To allow the use of BCI technology in clinical settings, the time for system setup calibration and optimization (training) has to be minimized. In this study, we introduced a method for the detection of movement intention from MRCPs that does not require an individual training on the subject but rather makes use of an ensemble dataset of previously collected signals from a population of subjects. In this way, the individual training phase is not needed. We compared this subject-independent detector with an individualized detector. The results indicated that the performance (TPR) with the proposed GD did not decline substantially as compared to that of the ID for data collected from a healthy and a stroke population. In addition, it was observed that the latency in detection was shorter in the healthy population when using the GD approach with respect to the ID. This result can be explained by the fact that the use of a MRCP template from a larger database may have reduced the high inter-subject and inter-session variability in the MRCP template. The stroke patient’s data showed the same trend, although not statistically significant which could be because of the smaller subject sample size and different pathological conditions of the individual patients.

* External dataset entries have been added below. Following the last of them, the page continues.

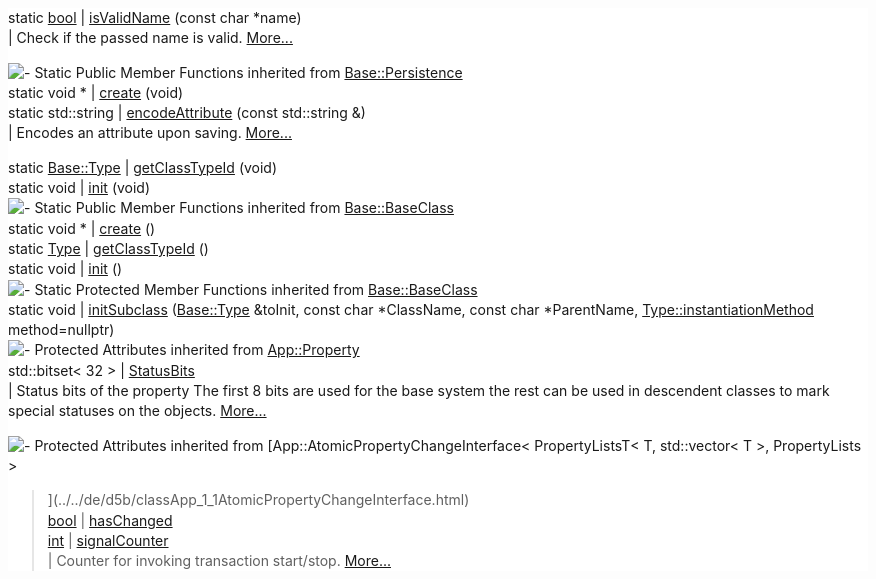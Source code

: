 static [bool](../../d9/db9/classbool.html) | [isValidName](../../d0/da9/classApp_1_1Property.html#ad8541be7b1fddd7f21f2ce3e18e8c06d) (const char *name)  
| Check if the passed name is valid.
[More...](../../d0/da9/classApp_1_1Property.html#ad8541be7b1fddd7f21f2ce3e18e8c06d)  
  
![-](../../closed.png) Static Public Member Functions inherited from
[Base::Persistence](../../d9/d25/classBase_1_1Persistence.html)  
static void * | [create](../../d9/d25/classBase_1_1Persistence.html#a8cecc55259bc79661a33a2d8df9764b7) (void)  
static std::string | [encodeAttribute](../../d9/d25/classBase_1_1Persistence.html#af652aa772949cdb36c2c087761f548ec) (const std::string &)  
| Encodes an attribute upon saving.
[More...](../../d9/d25/classBase_1_1Persistence.html#af652aa772949cdb36c2c087761f548ec)  
  
static [Base::Type](../../dc/dee/classBase_1_1Type.html) | [getClassTypeId](../../d9/d25/classBase_1_1Persistence.html#aafa03b0c10b4f57d997555881be0ed56) (void)  
static void | [init](../../d9/d25/classBase_1_1Persistence.html#a4e9f73ac099dd794f6c87946f61cee0e) (void)  
![-](../../closed.png) Static Public Member Functions inherited from
[Base::BaseClass](../../df/d4d/classBase_1_1BaseClass.html)  
static void * | [create](../../df/d4d/classBase_1_1BaseClass.html#a4e83383416327822cfbc39e264c43d6a) ()  
static [Type](../../dc/dee/classBase_1_1Type.html) | [getClassTypeId](../../df/d4d/classBase_1_1BaseClass.html#a1e2a449672f9d4f63dffde25182e39ca) ()  
static void | [init](../../df/d4d/classBase_1_1BaseClass.html#a212586b53f566dcb0e17626699be60a7) ()  
![-](../../closed.png) Static Protected Member Functions inherited from
[Base::BaseClass](../../df/d4d/classBase_1_1BaseClass.html)  
static void | [initSubclass](../../df/d4d/classBase_1_1BaseClass.html#a09c22c2a82083180f9ba04b04ca6e7e2) ([Base::Type](../../dc/dee/classBase_1_1Type.html) &toInit, const char *ClassName, const char *ParentName, [Type::instantiationMethod](../../dc/dee/classBase_1_1Type.html#a10d2cdeee4a86a3e82a3d71e37a87495) method=nullptr)  
![-](../../closed.png) Protected Attributes inherited from
[App::Property](../../d0/da9/classApp_1_1Property.html)  
std::bitset< 32 > | [StatusBits](../../d0/da9/classApp_1_1Property.html#ab93fa6ff45ac8bf7dcaac9ead5e09f67)  
| Status bits of the property The first 8 bits are used for the base system
the rest can be used in descendent classes to mark special statuses on the
objects.
[More...](../../d0/da9/classApp_1_1Property.html#ab93fa6ff45ac8bf7dcaac9ead5e09f67)  
  
![-](../../closed.png) Protected Attributes inherited from
[App::AtomicPropertyChangeInterface< PropertyListsT< T, std::vector< T >,
PropertyLists >
>](../../de/d5b/classApp_1_1AtomicPropertyChangeInterface.html)  
[bool](../../d9/db9/classbool.html) | [hasChanged](../../de/d5b/classApp_1_1AtomicPropertyChangeInterface.html#a1e6d78782f81aef5d1efe58ac219e2df)  
[int](../../d1/da0/classint.html) | [signalCounter](../../de/d5b/classApp_1_1AtomicPropertyChangeInterface.html#a07e13a81f4f601365b04cc8806d075f9)  
| Counter for invoking transaction start/stop.
[More...](../../de/d5b/classApp_1_1AtomicPropertyChangeInterface.html#a07e13a81f4f601365b04cc8806d075f9)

There are only few studies which have used subject-independent training methods for BCIs. The works described in Refs. [11, 13] are based on sensorimotor rhythms (SMR) cue-based system for classification of two predefined movement imaginations (left vs. right hand movement). In both studies, a subject-independent training method exhibited a slight performance decrease as compared to that of individualized training approach. Contrary to these studies, our focus was on self-paced detection of movement intentions in healthy and stroke subjects.

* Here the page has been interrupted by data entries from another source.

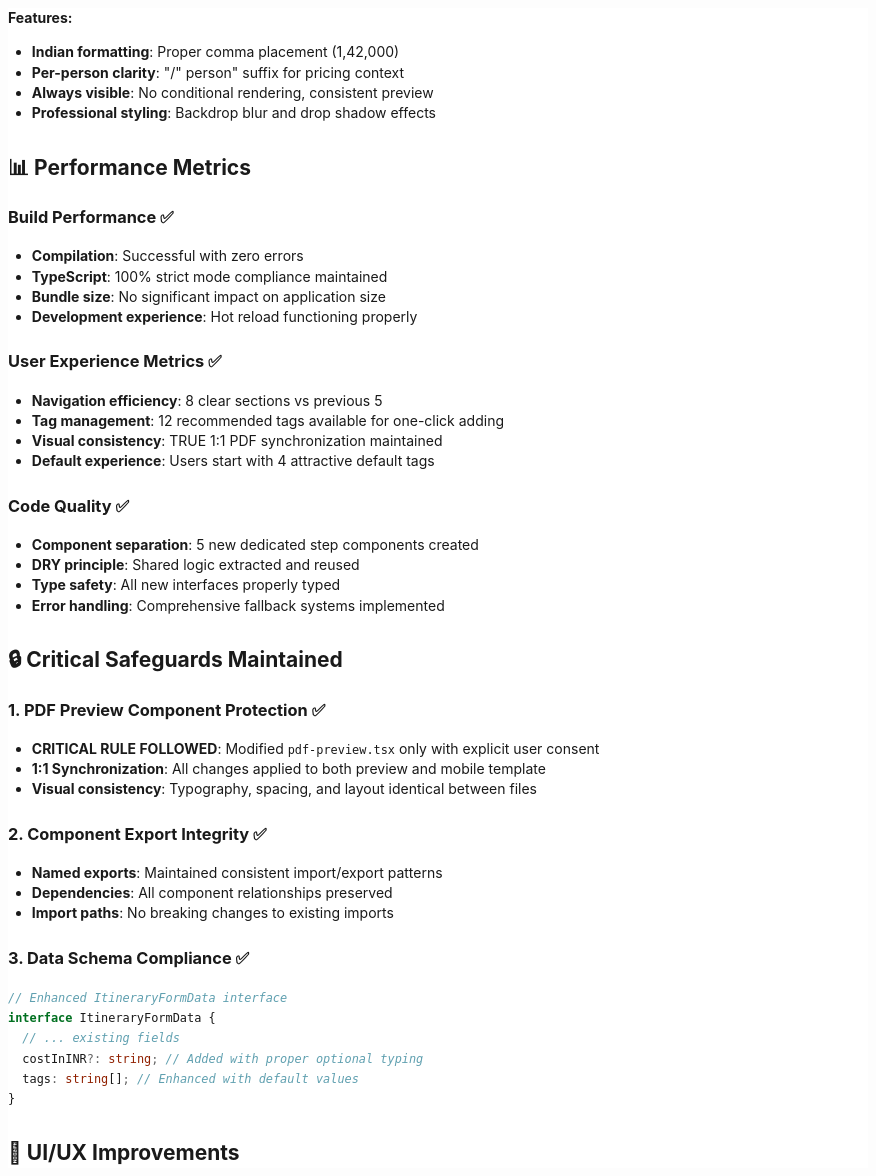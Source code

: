 **Features:**
- **Indian formatting**: Proper comma placement (1,42,000)
- **Per-person clarity**: "/" person" suffix for pricing context
- **Always visible**: No conditional rendering, consistent preview
- **Professional styling**: Backdrop blur and drop shadow effects

## 📊 Performance Metrics

### Build Performance ✅
- **Compilation**: Successful with zero errors
- **TypeScript**: 100% strict mode compliance maintained
- **Bundle size**: No significant impact on application size
- **Development experience**: Hot reload functioning properly

### User Experience Metrics ✅
- **Navigation efficiency**: 8 clear sections vs previous 5
- **Tag management**: 12 recommended tags available for one-click adding
- **Visual consistency**: TRUE 1:1 PDF synchronization maintained
- **Default experience**: Users start with 4 attractive default tags

### Code Quality ✅
- **Component separation**: 5 new dedicated step components created
- **DRY principle**: Shared logic extracted and reused
- **Type safety**: All new interfaces properly typed
- **Error handling**: Comprehensive fallback systems implemented

## 🔒 Critical Safeguards Maintained

### 1. PDF Preview Component Protection ✅
- **CRITICAL RULE FOLLOWED**: Modified `pdf-preview.tsx` only with explicit user consent
- **1:1 Synchronization**: All changes applied to both preview and mobile template
- **Visual consistency**: Typography, spacing, and layout identical between files

### 2. Component Export Integrity ✅
- **Named exports**: Maintained consistent import/export patterns
- **Dependencies**: All component relationships preserved
- **Import paths**: No breaking changes to existing imports

### 3. Data Schema Compliance ✅
```typescript
// Enhanced ItineraryFormData interface
interface ItineraryFormData {
  // ... existing fields
  costInINR?: string; // Added with proper optional typing
  tags: string[]; // Enhanced with default values
}
```

## 🎨 UI/UX Improvements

With respect to other approaches for detecting movement imaginations (for e.g., based on beta rebound [15]), the proposed method provides the unique possibility of detecting/predicting motor intentions with short latency [14]. This is particularly useful for applications in neuromodulation, where the delay between the intention of action and the resulting feedback from the system is critical (within hundreds of ms from the movement onset) to induce changes in cortico-spinal excitability based on associative type of long-term potentiation (LTP), as shown in Refs. [11, 13]. Moreover, the detection accuracy and rate of false positives are in the same range as compared to that of [13] to induce changes in cortico-spinal excitability. Therefore, the proposed method can be potentially used to trigger peripheral muscle stimulation or any other assistive/restorative system for rehabilitation purposes. When interpreting the results on the MI task, it is necessary to consider that the motor task of button press of ~2 s after MI, for event marking, could potentially interfere with the MI detection.

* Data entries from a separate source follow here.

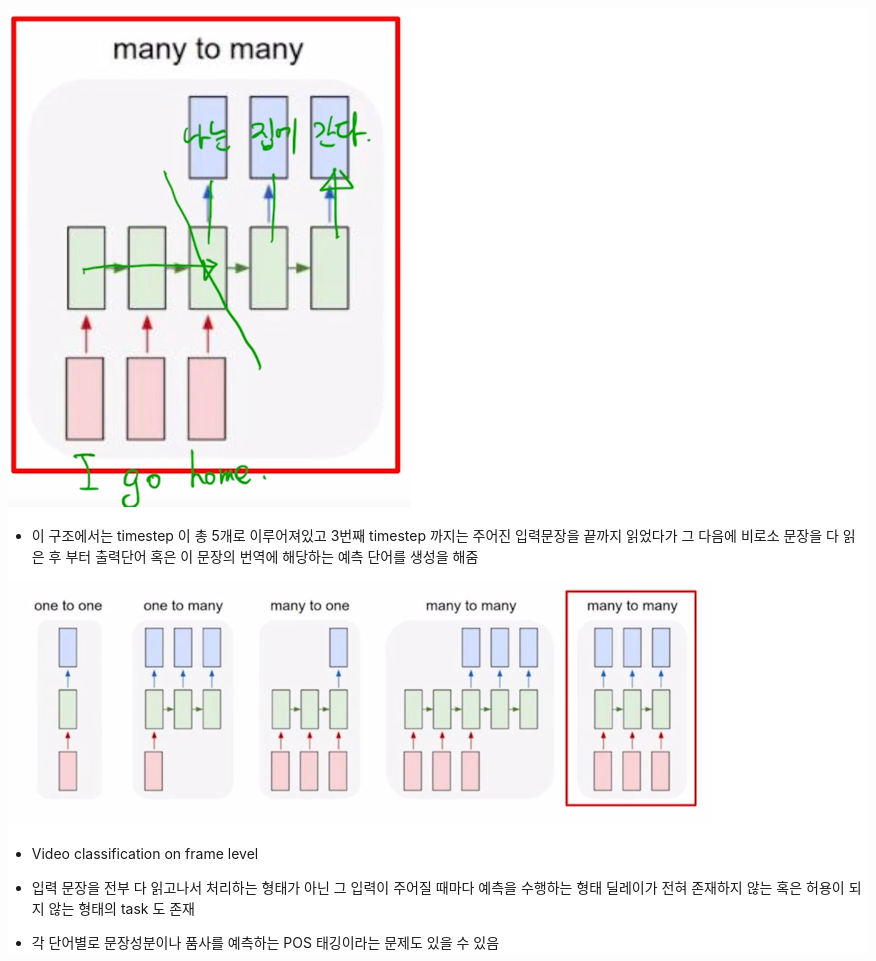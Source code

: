   ![](./img/1630980792803.png)

  - 이 구조에서는 timestep 이 총 5개로 이루어져있고 3번째 timestep 까지는 주어진 입력문장을 끝까지 읽었다가 그 다음에 비로소 문장을 다 읽은 후 부터 출력단어
  혹은 이 문장의 번역에 해당하는 예측 단어를 생성을 해줌

![](./img/1630980810395.png)

  - Video classification on frame level

  - 입력 문장을 전부 다 읽고나서 처리하는 형태가 아닌 그 입력이 주어질 때마다 예측을 수행하는 형태 딜레이가 전혀 존재하지 않는 혹은 허용이 되지 않는 형태의 task 도 존재
  - 각 단어별로 문장성분이나 품사를 예측하는 POS 태깅이라는 문제도 있을 수 있음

The significant difference observed between latencies obtained from healthy ME task with GD and ID could be due to the fact that GD was built from a larger training data set as compared to ID. Moreover, the data of the present study (Fig. 1) show that the temporal and spatial profiles associated with the MRCPs are consistent across subjects, so that more data in the training set will result in template with greater SNR. Finally, the coefficient optimization process of OSF is signal (data) driven [14], which will provide better spatial optimization for better template and this will result in shorter latencies. It has to be noted that the detection latencies for stroke patients were positive which was likely due to the morphological differences in stroke and healthy MRCPs [9]. Generally because of stroke or other neurological disorders, sensorimotor integration is disturbed and this may result in delayed onset of reafferent potential, which is also evident from the MRCP shape after the onset in Fig. 1b. Because the lesion sites can be very different among stroke patients, potentially the GD approach might be better to build the detector from a group of subjects to counteract the inter-subject variability. There was indeed a trend for better performance with the GD approach in stroke patients.

In conclusion, this study demonstrates that it is possible to eliminate the conventional method of calibration for detection of intentional control during self-paced BCI’s based on single channel in healthy subjects and stroke patients.